Comment Submission for the W3C's Patent Policy Group

(Please accept this submission if you are using a UTC deadline; your submission address in your FAQ online at http://www.w3.org/2001/08/16-PP-FAQ.html includes an extra "s" at the end of your list name in Section 0-4.)


   Dear Sirs and Madams:

   I am an Electrical Engineer who has worked for the commercial market, academia, and government.  I am a member of ICANN's At-Large group as well as the Institute of Electrical and Electronics Engineers.  The patent proposal in question, while possibly beneficial, poses more questions than answers.

   As the patent policy working group's FAQ document notes, there are a variety of patent standards used around the world.  Items may be patented in one country but not another.  The patent policy group's mission (and it is a reasonable one) is to determine the cases when patented material is allowed to be used in W3C standards.  But allowing patent holders to make demands of standards groups for their property is an unreasonable proposition.

   The working group's policy as currently described could require payments to patent holders when no royalties are legally required.  A case in point would be the RSA encryption algorithm, patented in the United States until recently.  While U.S. developers were unable to incorporate RSA support into Internet browsers without payment to RSA Inc., foreign implementations of RSA not requiring royalties were plentiful and in some cases free.  The RAND license does not seem to take into account patent's expiration; royalties collected under it (if allowed) must stop once no longer required.

   The main patent area of the W3C's concern, algorithm patents, are only recognized in a few countries.  Again the RSA algorithm is cited as an example of this.  The vast majority of non-U.S. developers and software users are not held accountable to these patents.  As an international group the W3C should not feel the need to cater to the few countries that do allow these.

   Allowing patented algorithms to be used in standards only encourages speculative patenting of potential next moves.  Rambus and their memory patents should be on top of everyone's mind when it comes to standards groups and patents.  One can find alternatives to patented material if one chooses to look.  Even GIF image developers (once dependent on the U.S. patented LZW compression algorithm) have found patent-free ways of encoding their works.

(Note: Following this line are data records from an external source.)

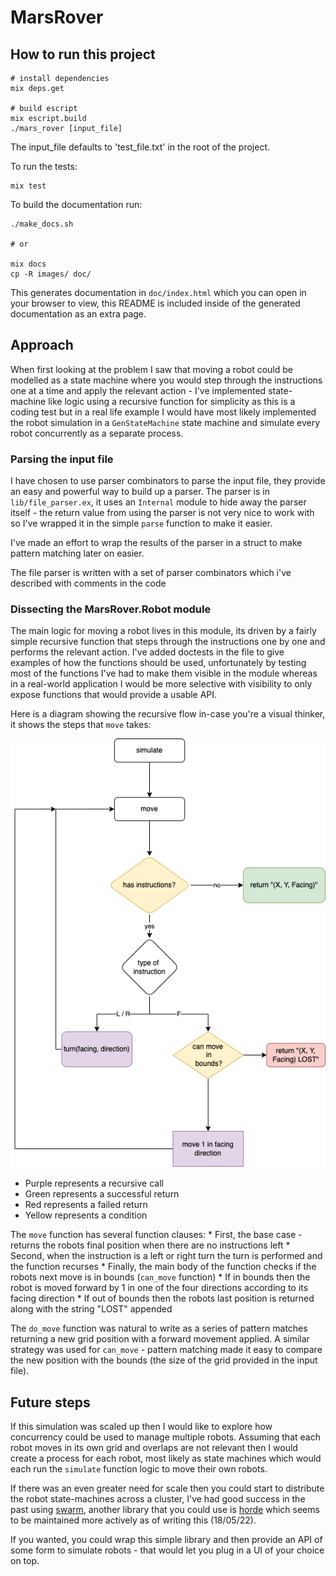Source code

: # MarsRover

## How to run this project

```
# install dependencies
mix deps.get

# build escript
mix escript.build
./mars_rover [input_file] 
```

The input_file defaults to 'test_file.txt' in the root of the project.

To run the tests:

```
mix test
```

To build the documentation run:

```
./make_docs.sh

# or 

mix docs
cp -R images/ doc/
```

This generates documentation in `doc/index.html` which you can open in your browser to view, this README is included inside of the generated
documentation as an extra page.

## Approach

When first looking at the problem I saw that moving a robot could be modelled as a state machine where you would step through the instructions
one at a time and apply the relevant action - I've implemented state-machine like logic using a recursive function for simplicity as this is a coding test but in a real life example I would have most likely implemented the robot simulation in a `GenStateMachine` state machine and simulate every robot concurrently as a separate process.

### Parsing the input file

I have chosen to use parser combinators to parse the input file, they provide an easy and powerful way to build up a parser. The parser is in `lib/file_parser.ex`, it uses an `Internal` module to hide away the parser itself - the return value from using the parser is not very nice to work with so I've wrapped it in the simple `parse` function to make it easier.

I've made an effort to wrap the results of the parser in a struct to make pattern matching later on easier.

The file parser is written with a set of parser combinators which i've described with comments in the code 

### Dissecting the MarsRover.Robot module

The main logic for moving a robot lives in this module, its driven by a fairly simple recursive function that steps through the instructions one by one and performs the relevant action. I've added doctests in the file to give examples of how the functions should be used, unfortunately by testing most of the functions I've had to make them visible in the module whereas in a real-world application I would be more selective with visibility to only expose functions that would provide a usable API.

Here is a diagram showing the recursive flow in-case you're a visual thinker, it shows the steps that `move` takes:

![Flowchart](images/robot_flowchart.drawio.png)

* Purple represents a recursive call
* Green represents a successful return
* Red represents a failed return
* Yellow represents a condition

The `move` function has several function clauses:
    * First, the base case - returns the robots final position when there are no instructions left
    * Second, when the instruction is a left or right turn the turn is performed and the function recurses
    * Finally, the main body of the function checks if the robots next move is in bounds (`can_move` function)
        * If in bounds then the robot is moved forward by 1 in one of the four directions according to its facing direction
        * If out of bounds then the robots last position is returned along with the string "LOST" appended

The `do_move` function was natural to write as a series of pattern matches returning a new grid position with a forward movement applied. A similar strategy was used for `can_move` - pattern matching made it easy to compare the new position with the bounds (the size of the grid provided in the input file).

## Future steps

If this simulation was scaled up then I would like to explore how concurrency could be used to manage multiple robots. Assuming that each robot moves in its own grid and overlaps are not relevant then I would create a process for each robot, most likely as state machines which would each run the `simulate` function logic to move their own robots.

If there was an even greater need for scale then you could start to distribute the robot state-machines across a cluster, I've had good success in the past using [swarm](https://github.com/bitwalker/swarm), another library that you could use is [horde](https://github.com/derekkraan/horde) which seems to be maintained more actively as of writing this (18/05/22).

If you wanted, you could wrap this simple library and then provide an API of some form to simulate robots - that would let you plug in a UI of your choice on top.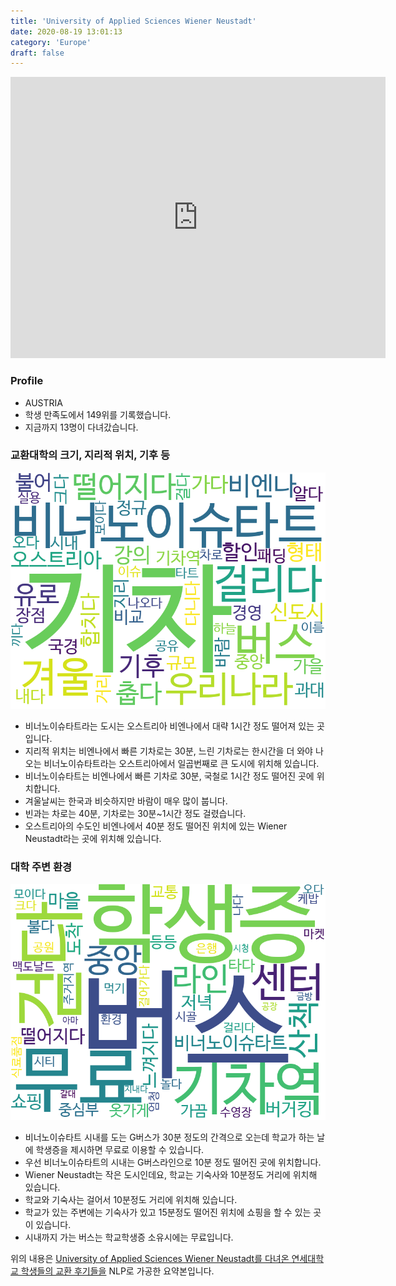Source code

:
 ```yaml
---
title: 'University of Applied Sciences Wiener Neustadt'
date: 2020-08-19 13:01:13
category: 'Europe'
draft: false
---
```


<iframe
width="600"
height="450"
frameborder="0" style="border:0"
src="https://www.google.com/maps/embed/v1/place?key=AIzaSyC9e1AME-pVmWC4hBpFdu5S4dKzyepa3HQ&q=University+of+Applied+Sciences+Wiener+Neustadt&center=47.838912799999996,16.24845&zoom=14" allowfullscreen>
</iframe>

### Profile

* AUSTRIA
* 학생 만족도에서 149위를 기록했습니다.
* 지금까지 13명이 다녀갔습니다. 

### 교환대학의 크기, 지리적 위치, 기후 등

![gen_info-WordCloud](../univ_wordclouds_okt/gen_info/AT000007_gen_info_okt.png)

* 비너노이슈타트라는 도시는 오스트리아 비엔나에서 대략 1시간 정도 떨어져 있는 곳입니다.
* 지리적 위치는 비엔나에서 빠른 기차로는 30분, 느린 기차로는 한시간을 더 와야 나오는 비너노이슈타트라는 오스트리아에서 일곱번째로 큰 도시에 위치해 있습니다.
* 비너노이슈타트는 비엔나에서 빠른 기차로 30분, 국철로 1시간 정도 떨어진 곳에 위치합니다.
* 겨울날씨는 한국과 비슷하지만 바람이 매우 많이 붑니다.
* 빈과는 차로는 40분, 기차로는 30분~1시간 정도 걸렸습니다.
* 오스트리아의 수도인 비엔나에서 40분 정도 떨어진 위치에 있는 Wiener Neustadt라는 곳에 위치해 있습니다.


### 대학 주변 환경

![env_info-WordCloud](../univ_wordclouds_okt/env_info/AT000007_env_info_okt.png)

* 비너노이슈타트 시내를 도는 G버스가 30분 정도의 간격으로 오는데 학교가 하는 날에 학생증을 제시하면 무료로 이용할 수 있습니다.
* 우선 비너노이슈타트의 시내는 G버스라인으로 10분 정도 떨어진 곳에 위치합니다.
* Wiener Neustadt는 작은 도시인데요, 학교는 기숙사와 10분정도 거리에 위치해 있습니다.
* 학교와 기숙사는 걸어서 10분정도 거리에 위치해 있습니다.
* 학교가 있는 주변에는 기숙사가 있고 15분정도 떨어진 위치에 쇼핑을 할 수 있는 곳이 있습니다.
* 시내까지 가는 버스는 학교학생증 소유시에는 무료입니다.


위의 내용은 [University of Applied Sciences Wiener Neustadt를 다녀온 연세대학교 학생들의 교환 후기들을](http://oia.yonsei.ac.kr/partner/expReport.asp?ucode=AT000007&bgbn=A) NLP로 가공한 요약본입니다.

   While I am by no means an open-source software fanatic, the RAND and RF licenses run contrary to attempts by these projects to synchronize their licenses and interchange formats.  For years the W3C has been attempted to do *exactly* that by synchronizing how academic, commercial, government, and personally designed programs and devices communicated.  Mind you, I have no problems with patents being licensed free of charge and free of restrictions into W3C standards; W3C just should not put any usage limitations on their implementers.

   Standards groups work best when anyone and everyone can implement a standard regardless of race, background, ability to pay, or third-world nation status.  Requiring payments for patents or other patent-based restrictions defined by the vague term "reasonable" runs contrary to these goals.

   While I admire the W3C's attempt to accommodate legal concepts such as choice of venue on behalf of patent holders, the W3C must be aware that there are countries which simply would toss those provisions out.  Given such a case, would the W3C be willing to ban something like HTML 6.0 from usage in parts of the world?

   Sincerely,
   Samuel Greenfeld


   NOTE: These views are my own, and should not be considered those of any other entity mentioned above.  All trademarks are their owners.  Would putting a visible statement like this in every HTML page and XML document be considered a "reasonable" patent license?